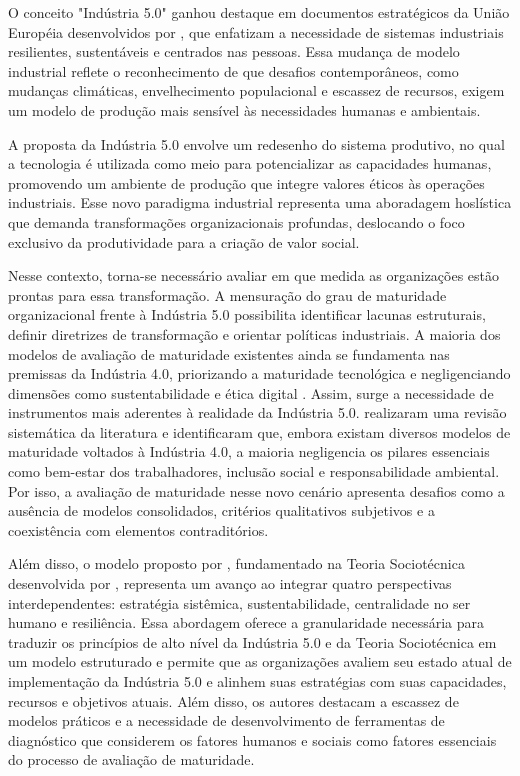 O conceito "Indústria 5.0" ganhou destaque em documentos estratégicos da União Européia desenvolvidos por , que enfatizam a necessidade de sistemas industriais resilientes, sustentáveis e centrados nas pessoas.
Essa mudança de modelo industrial reflete o reconhecimento de que desafios contemporâneos, como mudanças climáticas, envelhecimento populacional e escassez de recursos, exigem um modelo de produção mais sensível às necessidades humanas e ambientais.

A proposta da Indústria 5.0 envolve um redesenho do sistema produtivo, no qual a tecnologia é utilizada como meio para potencializar as capacidades humanas, promovendo um ambiente de produção que integre valores éticos às operações industriais.
Esse novo paradigma industrial representa uma aboradagem hoslística que demanda transformações organizacionais profundas, deslocando o foco exclusivo da produtividade para a criação de valor social. %

Nesse contexto, torna-se necessário avaliar em que medida as organizações estão prontas para essa transformação.
A mensuração do grau de maturidade organizacional frente à Indústria 5.0 possibilita identificar lacunas estruturais, definir diretrizes de transformação e orientar políticas industriais.
A maioria dos modelos de avaliação de maturidade existentes ainda se fundamenta nas premissas da Indústria 4.0, priorizando a maturidade tecnológica e negligenciando dimensões como sustentabilidade e ética digital \cite{Lucato2019,HeinPensel2023}.
Assim, surge a necessidade de instrumentos mais aderentes à realidade da Indústria 5.0.
 realizaram uma revisão sistemática da literatura e identificaram que, embora existam diversos modelos de maturidade voltados à Indústria 4.0, a maioria negligencia os pilares essenciais como bem-estar dos trabalhadores, inclusão social e responsabilidade ambiental.
Por isso, a avaliação de maturidade nesse novo cenário apresenta desafios como a ausência de modelos consolidados, critérios qualitativos subjetivos e a coexistência com elementos contraditórios.

Além disso, o modelo proposto por , fundamentado na Teoria Sociotécnica desenvolvida por , representa um avanço ao integrar quatro perspectivas interdependentes: estratégia sistêmica, sustentabilidade, centralidade no ser humano e resiliência.
Essa abordagem oferece a granularidade necessária para traduzir os princípios de alto nível da Indústria 5.0 e da Teoria Sociotécnica em um modelo estruturado e permite que as organizações avaliem seu estado atual de implementação da Indústria 5.0 e alinhem suas estratégias com suas capacidades, recursos e objetivos atuais.
Além disso, os autores destacam a escassez de modelos práticos e a necessidade de desenvolvimento de ferramentas de diagnóstico que considerem os fatores humanos e sociais como fatores essenciais do processo de avaliação de maturidade.

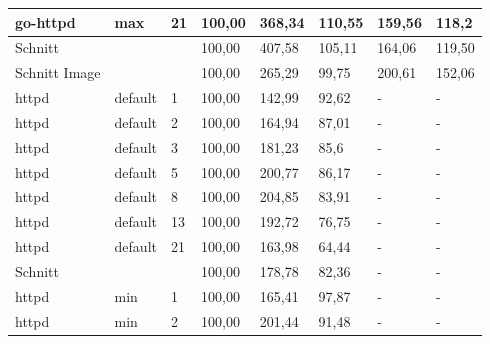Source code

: \begin{footnotesize}
\begin{longtable}{llllllll}
		go-httpd       & max     & 21         & 100,00 & 368,34                      & 110,55                      & 159,56                      & 118,2                       \\ \hline
		Schnitt        &         &            & 100,00 & 407,58                      & 105,11                      & 164,06                      & 119,50                      \\ \hline
		Schnitt Image  &         &            & 100,00 & 265,29                      & 99,75                       & 200,61                      & 152,06                      \\ \hline
		httpd          & default & 1          & 100,00 & 142,99                      & 92,62                       & -                           & -                           \\
		httpd          & default & 2          & 100,00 & 164,94                      & 87,01                       & -                           & -                           \\
		httpd          & default & 3          & 100,00 & 181,23                      & 85,6                        & -                           & -                           \\
		httpd          & default & 5          & 100,00 & 200,77                      & 86,17                       & -                           & -                           \\
		httpd          & default & 8          & 100,00 & 204,85                      & 83,91                       & -                           & -                           \\
		httpd          & default & 13         & 100,00 & 192,72                      & 76,75                       & -                           & -                           \\
		httpd          & default & 21         & 100,00 & 163,98                      & 64,44                       & -                           & -                           \\ \hline
		Schnitt        &         &            & 100,00 & 178,78                      & 82,36                       & -                           & -                           \\ \hline
		httpd          & min     & 1          & 100,00 & 165,41                      & 97,87                       & -                           & -                           \\
		httpd          & min     & 2          & 100,00 & 201,44                      & 91,48                       & -                           & -                           \\

\end{longtable}
\end{footnotesize}
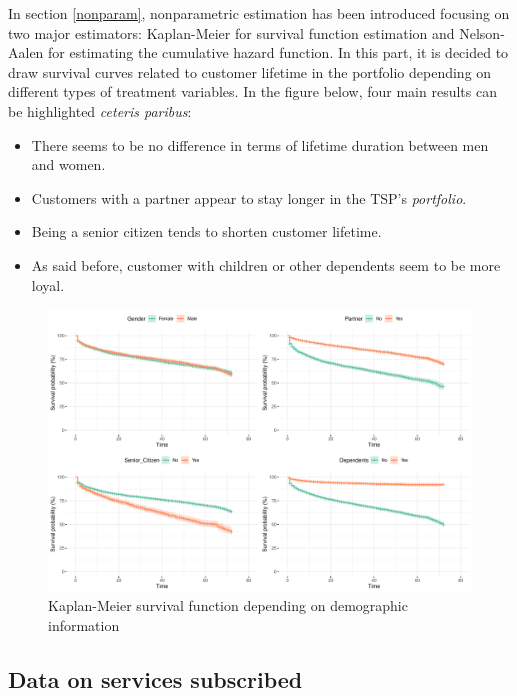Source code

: \documentclass[
]{book}
\providecommand{\tightlist}{%
  \setlength{\itemsep}{0pt}\setlength{\parskip}{0pt}}
\begin{document}
In section \ref{nonparam}, nonparametric estimation has been introduced focusing on two major estimators: Kaplan-Meier for survival function estimation and Nelson-Aalen for estimating the cumulative hazard function. In this part, it is decided to draw survival curves related to customer lifetime in the portfolio depending on different types of treatment variables. In the figure below, four main results can be highlighted \emph{ceteris paribus}:

\begin{itemize}
\tightlist
\item
  There seems to be no difference in terms of lifetime duration between men and women.
\item
  Customers with a partner appear to stay longer in the TSP's \emph{portfolio}.
\item
  Being a senior citizen tends to shorten customer lifetime.
\item
  As said before, customer with children or other dependents seem to be more loyal.
\end{itemize}

\begin{figure}

{\centering \includegraphics[width=50in]{./imgs/demographics_plot} 

}

\caption{Kaplan-Meier survival function depending on demographic information}\label{fig:kmdemographics}
\end{figure}

\hypertarget{data-on-services-subscribed}{%
\subsection*{Data on services subscribed}\label{data-on-services-subscribed}}
\end{document}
======
[PROBLEM TO SOLVE] Print the listing above in full, exactly as written. Omit any pictures.

[TASK SOLUTION]
 O conceito "Indústria 5.0" ganhou destaque em documentos estratégicos da União Européia desenvolvidos por , que enfatizam a necessidade de sistemas industriais resilientes, sustentáveis e centrados nas pessoas.
Essa mudança de modelo industrial reflete o reconhecimento de que desafios contemporâneos, como mudanças climáticas, envelhecimento populacional e escassez de recursos, exigem um modelo de produção mais sensível às necessidades humanas e ambientais.

A proposta da Indústria 5.0 envolve um redesenho do sistema produtivo, no qual a tecnologia é utilizada como meio para potencializar as capacidades humanas, promovendo um ambiente de produção que integre valores éticos às operações industriais.
Esse novo paradigma industrial representa uma aboradagem hoslística que demanda transformações organizacionais profundas, deslocando o foco exclusivo da produtividade para a criação de valor social. %

Nesse contexto, torna-se necessário avaliar em que medida as organizações estão prontas para essa transformação.
A mensuração do grau de maturidade organizacional frente à Indústria 5.0 possibilita identificar lacunas estruturais, definir diretrizes de transformação e orientar políticas industriais.
A maioria dos modelos de avaliação de maturidade existentes ainda se fundamenta nas premissas da Indústria 4.0, priorizando a maturidade tecnológica e negligenciando dimensões como sustentabilidade e ética digital \cite{Lucato2019,HeinPensel2023}.
Assim, surge a necessidade de instrumentos mais aderentes à realidade da Indústria 5.0.
 realizaram uma revisão sistemática da literatura e identificaram que, embora existam diversos modelos de maturidade voltados à Indústria 4.0, a maioria negligencia os pilares essenciais como bem-estar dos trabalhadores, inclusão social e responsabilidade ambiental.
Por isso, a avaliação de maturidade nesse novo cenário apresenta desafios como a ausência de modelos consolidados, critérios qualitativos subjetivos e a coexistência com elementos contraditórios.

Além disso, o modelo proposto por , fundamentado na Teoria Sociotécnica desenvolvida por , representa um avanço ao integrar quatro perspectivas interdependentes: estratégia sistêmica, sustentabilidade, centralidade no ser humano e resiliência.
Essa abordagem oferece a granularidade necessária para traduzir os princípios de alto nível da Indústria 5.0 e da Teoria Sociotécnica em um modelo estruturado e permite que as organizações avaliem seu estado atual de implementação da Indústria 5.0 e alinhem suas estratégias com suas capacidades, recursos e objetivos atuais.
Além disso, os autores destacam a escassez de modelos práticos e a necessidade de desenvolvimento de ferramentas de diagnóstico que considerem os fatores humanos e sociais como fatores essenciais do processo de avaliação de maturidade.

Source code

: \begin{footnotesize}
\begin{longtable}{llllllll}
		go-httpd       & max     & 21         & 100,00 & 368,34                      & 110,55                      & 159,56                      & 118,2                       \\ \hline
		Schnitt        &         &            & 100,00 & 407,58                      & 105,11                      & 164,06                      & 119,50                      \\ \hline
		Schnitt Image  &         &            & 100,00 & 265,29                      & 99,75                       & 200,61                      & 152,06                      \\ \hline
		httpd          & default & 1          & 100,00 & 142,99                      & 92,62                       & -                           & -                           \\
		httpd          & default & 2          & 100,00 & 164,94                      & 87,01                       & -                           & -                           \\
		httpd          & default & 3          & 100,00 & 181,23                      & 85,6                        & -                           & -                           \\
		httpd          & default & 5          & 100,00 & 200,77                      & 86,17                       & -                           & -                           \\
		httpd          & default & 8          & 100,00 & 204,85                      & 83,91                       & -                           & -                           \\
		httpd          & default & 13         & 100,00 & 192,72                      & 76,75                       & -                           & -                           \\
		httpd          & default & 21         & 100,00 & 163,98                      & 64,44                       & -                           & -                           \\ \hline
		Schnitt        &         &            & 100,00 & 178,78                      & 82,36                       & -                           & -                           \\ \hline
		httpd          & min     & 1          & 100,00 & 165,41                      & 97,87                       & -                           & -                           \\
		httpd          & min     & 2          & 100,00 & 201,44                      & 91,48                       & -                           & -                           \\

\end{longtable}
\end{footnotesize}
Source code

: \documentclass[
]{book}
\providecommand{\tightlist}{%
  \setlength{\itemsep}{0pt}\setlength{\parskip}{0pt}}
\begin{document}
In section \ref{nonparam}, nonparametric estimation has been introduced focusing on two major estimators: Kaplan-Meier for survival function estimation and Nelson-Aalen for estimating the cumulative hazard function. In this part, it is decided to draw survival curves related to customer lifetime in the portfolio depending on different types of treatment variables. In the figure below, four main results can be highlighted \emph{ceteris paribus}:

\begin{itemize}
\tightlist
\item
  There seems to be no difference in terms of lifetime duration between men and women.
\item
  Customers with a partner appear to stay longer in the TSP's \emph{portfolio}.
\item
  Being a senior citizen tends to shorten customer lifetime.
\item
  As said before, customer with children or other dependents seem to be more loyal.
\end{itemize}

\begin{figure}

{\centering \includegraphics[width=50in]{./imgs/demographics_plot} 

}

\caption{Kaplan-Meier survival function depending on demographic information}\label{fig:kmdemographics}
\end{figure}

\hypertarget{data-on-services-subscribed}{%
\subsection*{Data on services subscribed}\label{data-on-services-subscribed}}
\end{document}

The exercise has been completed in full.